Anschlag in Sri Lanka

Selbstmordanschlag fordert über 100 Tote. Deutschland friert Hilfe bis zur Aufnahme neuer Friedensgespräche ein

BERLIN taz ■ Bei einem Selbstmordanschlag auf einen Marinekonvoi sind gestern in Sri Lanka mindestens 100 Menschen getötet worden. Der Anschlag, für den seitens des sri-lankischen Militärs die Rebellenorganisation Befreiungstiger von Tamil Eelam (LTTE) verantwortlich gemacht wird, ereignete sich in der Nähe der Stadt Habarana in der Mitte der Insel. Von dort aus brechen regelmäßig Soldaten zum Marinestützpunkt Trincomalee im Osten auf. Nach Polizeiangaben raste ein mit Sprengstoff beladener Laster in den Konvoi, der aus 24 Bussen bestand. Der Konvoi hatte zur Zeit des Anschlags angehalten, und viele Soldaten waren ausgestiegen. Da sich in der Nähe des Haltepunkts viele Geschäfte befanden, waren auch Zivilisten unter den Opfern.

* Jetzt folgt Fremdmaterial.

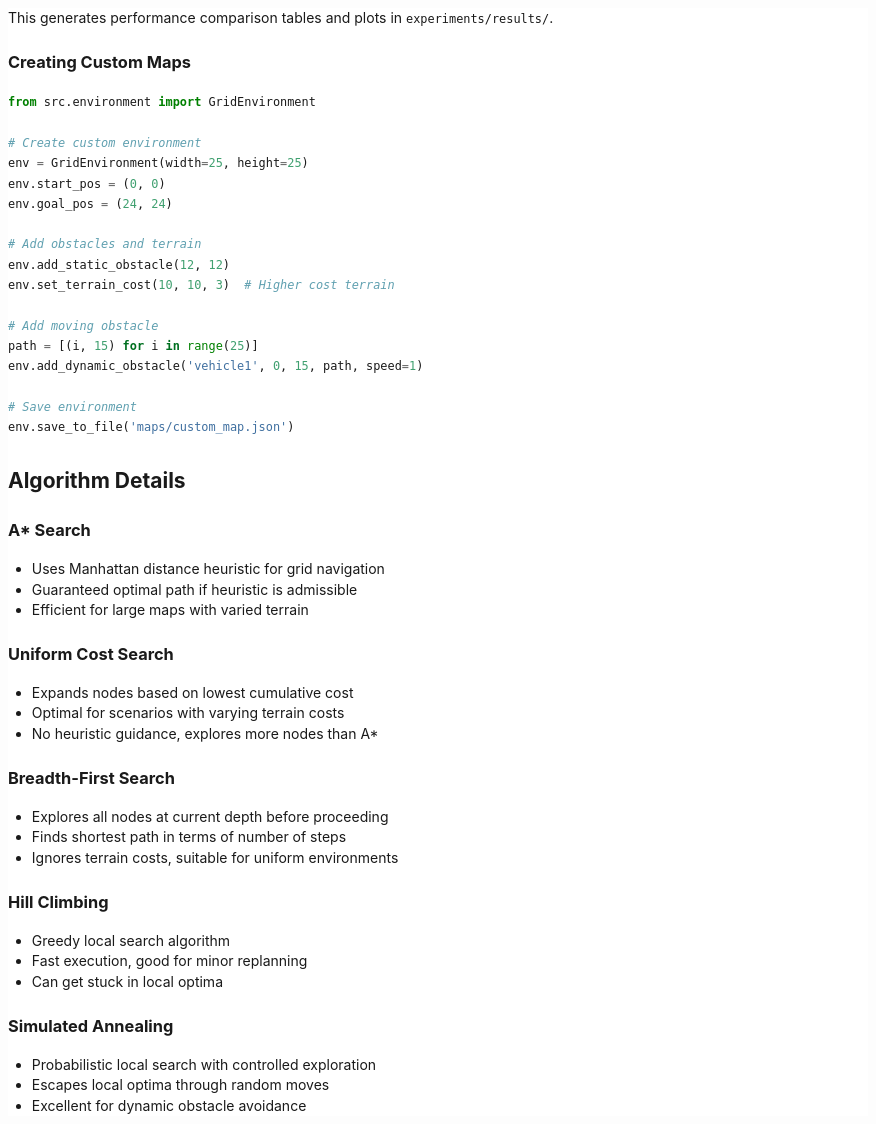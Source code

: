 This generates performance comparison tables and plots in `experiments/results/`.

### Creating Custom Maps

```python
from src.environment import GridEnvironment

# Create custom environment
env = GridEnvironment(width=25, height=25)
env.start_pos = (0, 0)
env.goal_pos = (24, 24)

# Add obstacles and terrain
env.add_static_obstacle(12, 12)
env.set_terrain_cost(10, 10, 3)  # Higher cost terrain

# Add moving obstacle
path = [(i, 15) for i in range(25)]
env.add_dynamic_obstacle('vehicle1', 0, 15, path, speed=1)

# Save environment
env.save_to_file('maps/custom_map.json')
```

## Algorithm Details

### A* Search
- Uses Manhattan distance heuristic for grid navigation
- Guaranteed optimal path if heuristic is admissible
- Efficient for large maps with varied terrain

### Uniform Cost Search
- Expands nodes based on lowest cumulative cost
- Optimal for scenarios with varying terrain costs
- No heuristic guidance, explores more nodes than A*

### Breadth-First Search
- Explores all nodes at current depth before proceeding
- Finds shortest path in terms of number of steps
- Ignores terrain costs, suitable for uniform environments

### Hill Climbing
- Greedy local search algorithm
- Fast execution, good for minor replanning
- Can get stuck in local optima

### Simulated Annealing
- Probabilistic local search with controlled exploration
- Escapes local optima through random moves
- Excellent for dynamic obstacle avoidance
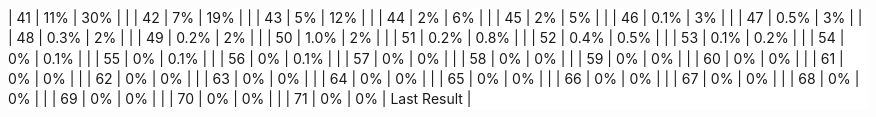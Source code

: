 | 41 | 11% | 30% |  |
| 42 | 7% | 19% |  |
| 43 | 5% | 12% |  |
| 44 | 2% | 6% |  |
| 45 | 2% | 5% |  |
| 46 | 0.1% | 3% |  |
| 47 | 0.5% | 3% |  |
| 48 | 0.3% | 2% |  |
| 49 | 0.2% | 2% |  |
| 50 | 1.0% | 2% |  |
| 51 | 0.2% | 0.8% |  |
| 52 | 0.4% | 0.5% |  |
| 53 | 0.1% | 0.2% |  |
| 54 | 0% | 0.1% |  |
| 55 | 0% | 0.1% |  |
| 56 | 0% | 0.1% |  |
| 57 | 0% | 0% |  |
| 58 | 0% | 0% |  |
| 59 | 0% | 0% |  |
| 60 | 0% | 0% |  |
| 61 | 0% | 0% |  |
| 62 | 0% | 0% |  |
| 63 | 0% | 0% |  |
| 64 | 0% | 0% |  |
| 65 | 0% | 0% |  |
| 66 | 0% | 0% |  |
| 67 | 0% | 0% |  |
| 68 | 0% | 0% |  |
| 69 | 0% | 0% |  |
| 70 | 0% | 0% |  |
| 71 | 0% | 0% | Last Result |
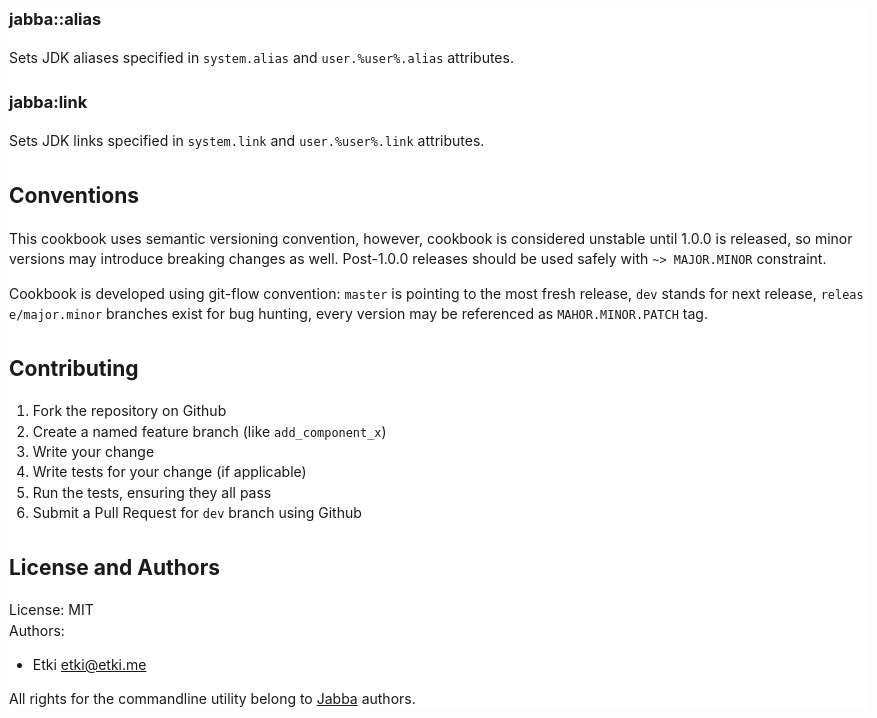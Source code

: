 ### jabba::alias

Sets JDK aliases specified in `system.alias` and `user.%user%.alias`
attributes.

### jabba:link

Sets JDK links specified in `system.link` and `user.%user%.link` 
attributes.

## Conventions

This cookbook uses semantic versioning convention, however, cookbook is
considered unstable until 1.0.0 is released, so minor versions may
introduce breaking changes as well. Post-1.0.0 releases should be used
safely with `~> MAJOR.MINOR` constraint.

Cookbook is developed using git-flow convention: `master` is pointing 
to the most fresh release, `dev` stands for next release, 
`release/major.minor` branches exist for bug hunting, every version
may be referenced as `MAHOR.MINOR.PATCH` tag.

## Contributing

1. Fork the repository on Github
2. Create a named feature branch (like `add_component_x`)
3. Write your change
4. Write tests for your change (if applicable)
5. Run the tests, ensuring they all pass
6. Submit a Pull Request for `dev` branch using Github

## License and Authors

License: MIT  
Authors: 
 - Etki <etki@etki.me>
 
All rights for the commandline utility belong to [Jabba][jabba] 
authors.

  [jabba]: https://github.com/shyiko/jabba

Der Anschlag ereignete sich einen Tag nachdem die sri-lankische Marine einen Frachter versenkt hatte, der nach Militärangaben Waffen für die Rebellen schmuggeln wollte. In der vergangenen Woche hatten sich Armee und LTTE die schwersten Kämpfe seit dem Waffenstillstandsabkommen von 2002 geliefert. Auf beiden Seiten gab es Dutzende Tote und Verletzte.

Gleichzeitig signalisieren Regierung und LTTE seit Wochen wieder Gesprächsbereitschaft. Beide Seiten wollen sich nächste Woche in Genf zu neuen Verhandlungen treffen. Internationale Vermittler bereiten das Treffen derzeit in Colombo vor.

Zusätzlichen Druck für eine Einigung baut auch die Bundesregierung auf. Berlin hat zugesagte Finanzhilfen von mehr als 38 Millionen Euro eingefroren. Die Gelder sollen erst nach Wiederaufnahme des Friedensprozesses wieder freigegeben werden. Solange die Kämpfe unvermindert vorangetrieben würden, seien neue finanzielle Zusagen für Entwicklungsprogramme nicht sinnvoll, so Bundesentwicklungsministerin Heidemarie Wieczorek-Zeul (SPD) am Freitag.

Ein Sprecher der internationalen Beobachtermission forderte ebenfalls beide Seiten auf, ihre Zusagen einzuhalten. Der brutale Angriff sei eine ernsthafte Bedrohung für den Friedensprozess, sagte er.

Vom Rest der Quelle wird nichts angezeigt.